INSTRUCTIONS TO FOLLOW →
How many lines of the data contain "texttt"? Reply with the number alone.

EXERCISE MATERIALS →

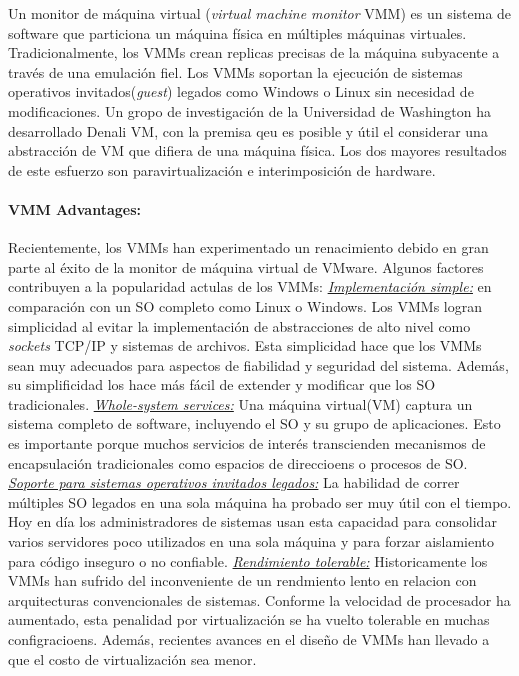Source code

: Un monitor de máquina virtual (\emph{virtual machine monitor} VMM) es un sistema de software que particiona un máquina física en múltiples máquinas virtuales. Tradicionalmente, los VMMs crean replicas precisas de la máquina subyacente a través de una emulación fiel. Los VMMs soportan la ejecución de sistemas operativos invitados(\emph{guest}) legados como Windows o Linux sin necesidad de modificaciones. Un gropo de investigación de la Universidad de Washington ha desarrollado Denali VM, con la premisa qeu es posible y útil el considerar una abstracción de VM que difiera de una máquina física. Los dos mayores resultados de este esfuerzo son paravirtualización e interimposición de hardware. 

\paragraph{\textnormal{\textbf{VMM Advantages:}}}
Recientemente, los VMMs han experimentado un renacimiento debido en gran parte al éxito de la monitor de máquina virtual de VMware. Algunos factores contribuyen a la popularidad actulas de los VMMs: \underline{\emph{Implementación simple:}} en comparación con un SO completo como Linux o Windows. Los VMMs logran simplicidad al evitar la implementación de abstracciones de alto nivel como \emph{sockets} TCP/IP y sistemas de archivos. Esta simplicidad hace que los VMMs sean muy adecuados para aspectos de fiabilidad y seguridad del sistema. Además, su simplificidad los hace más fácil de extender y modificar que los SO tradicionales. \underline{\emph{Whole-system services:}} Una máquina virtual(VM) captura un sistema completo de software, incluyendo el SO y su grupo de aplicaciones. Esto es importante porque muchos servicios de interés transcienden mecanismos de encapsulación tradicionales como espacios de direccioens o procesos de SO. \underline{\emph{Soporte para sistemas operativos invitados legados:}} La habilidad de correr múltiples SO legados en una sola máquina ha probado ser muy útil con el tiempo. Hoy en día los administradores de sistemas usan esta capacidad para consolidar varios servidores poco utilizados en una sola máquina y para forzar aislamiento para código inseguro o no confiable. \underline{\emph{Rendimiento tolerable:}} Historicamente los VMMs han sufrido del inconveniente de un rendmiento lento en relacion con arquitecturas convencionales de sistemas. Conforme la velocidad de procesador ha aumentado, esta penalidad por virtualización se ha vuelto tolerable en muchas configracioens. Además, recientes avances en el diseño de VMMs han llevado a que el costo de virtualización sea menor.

==

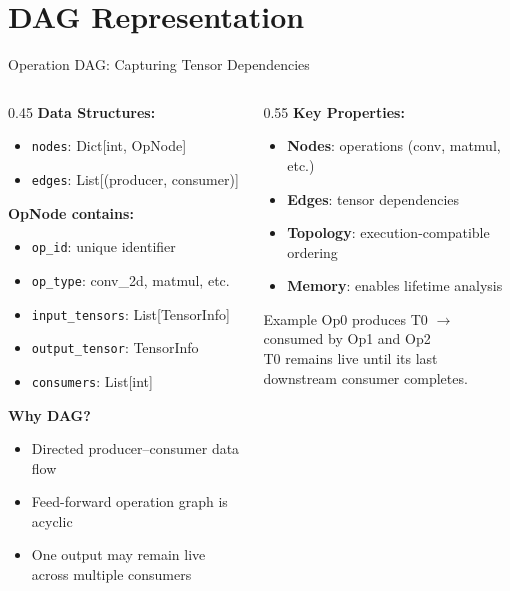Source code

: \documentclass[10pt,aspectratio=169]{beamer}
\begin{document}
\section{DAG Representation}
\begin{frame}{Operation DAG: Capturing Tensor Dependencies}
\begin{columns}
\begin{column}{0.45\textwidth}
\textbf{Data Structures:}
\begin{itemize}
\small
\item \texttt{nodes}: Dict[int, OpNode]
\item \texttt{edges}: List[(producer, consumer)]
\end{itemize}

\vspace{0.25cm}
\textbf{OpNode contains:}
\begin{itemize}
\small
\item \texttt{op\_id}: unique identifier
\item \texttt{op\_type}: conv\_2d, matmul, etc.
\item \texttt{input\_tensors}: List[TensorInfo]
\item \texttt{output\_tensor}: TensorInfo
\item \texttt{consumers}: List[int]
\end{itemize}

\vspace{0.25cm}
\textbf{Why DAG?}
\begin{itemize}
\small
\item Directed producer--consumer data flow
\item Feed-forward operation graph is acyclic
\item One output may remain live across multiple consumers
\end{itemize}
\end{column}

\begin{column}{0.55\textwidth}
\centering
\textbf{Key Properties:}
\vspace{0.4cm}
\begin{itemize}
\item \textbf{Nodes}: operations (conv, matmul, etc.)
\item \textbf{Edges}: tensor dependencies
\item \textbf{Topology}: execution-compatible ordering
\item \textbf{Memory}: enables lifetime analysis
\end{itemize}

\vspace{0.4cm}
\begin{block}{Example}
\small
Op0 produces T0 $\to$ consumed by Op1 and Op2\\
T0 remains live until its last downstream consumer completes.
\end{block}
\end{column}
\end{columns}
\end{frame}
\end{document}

...

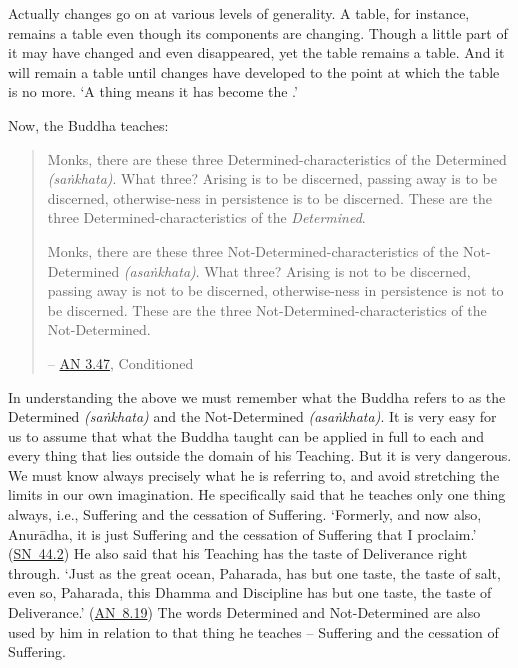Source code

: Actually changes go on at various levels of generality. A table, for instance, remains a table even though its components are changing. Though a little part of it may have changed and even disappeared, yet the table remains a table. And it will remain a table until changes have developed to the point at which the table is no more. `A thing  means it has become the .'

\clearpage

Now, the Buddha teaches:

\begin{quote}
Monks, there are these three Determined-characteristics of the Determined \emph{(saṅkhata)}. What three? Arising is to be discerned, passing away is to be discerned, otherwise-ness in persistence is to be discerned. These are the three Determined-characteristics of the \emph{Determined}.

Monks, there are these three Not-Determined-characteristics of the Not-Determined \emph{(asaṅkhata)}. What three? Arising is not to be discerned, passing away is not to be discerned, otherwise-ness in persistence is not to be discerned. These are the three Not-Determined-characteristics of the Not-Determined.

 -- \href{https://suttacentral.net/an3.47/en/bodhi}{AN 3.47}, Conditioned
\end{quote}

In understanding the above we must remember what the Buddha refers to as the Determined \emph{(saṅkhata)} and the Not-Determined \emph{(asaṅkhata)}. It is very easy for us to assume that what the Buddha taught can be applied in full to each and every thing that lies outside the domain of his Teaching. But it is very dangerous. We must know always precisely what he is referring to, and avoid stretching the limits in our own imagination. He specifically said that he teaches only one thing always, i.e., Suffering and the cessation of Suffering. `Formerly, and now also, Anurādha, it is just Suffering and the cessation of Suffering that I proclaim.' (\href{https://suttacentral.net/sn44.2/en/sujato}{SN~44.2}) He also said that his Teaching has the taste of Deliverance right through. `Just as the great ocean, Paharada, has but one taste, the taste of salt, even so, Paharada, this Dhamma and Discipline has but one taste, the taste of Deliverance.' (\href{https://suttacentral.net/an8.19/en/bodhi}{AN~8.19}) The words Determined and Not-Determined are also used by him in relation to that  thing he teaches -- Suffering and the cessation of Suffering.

TASK RESULT →
7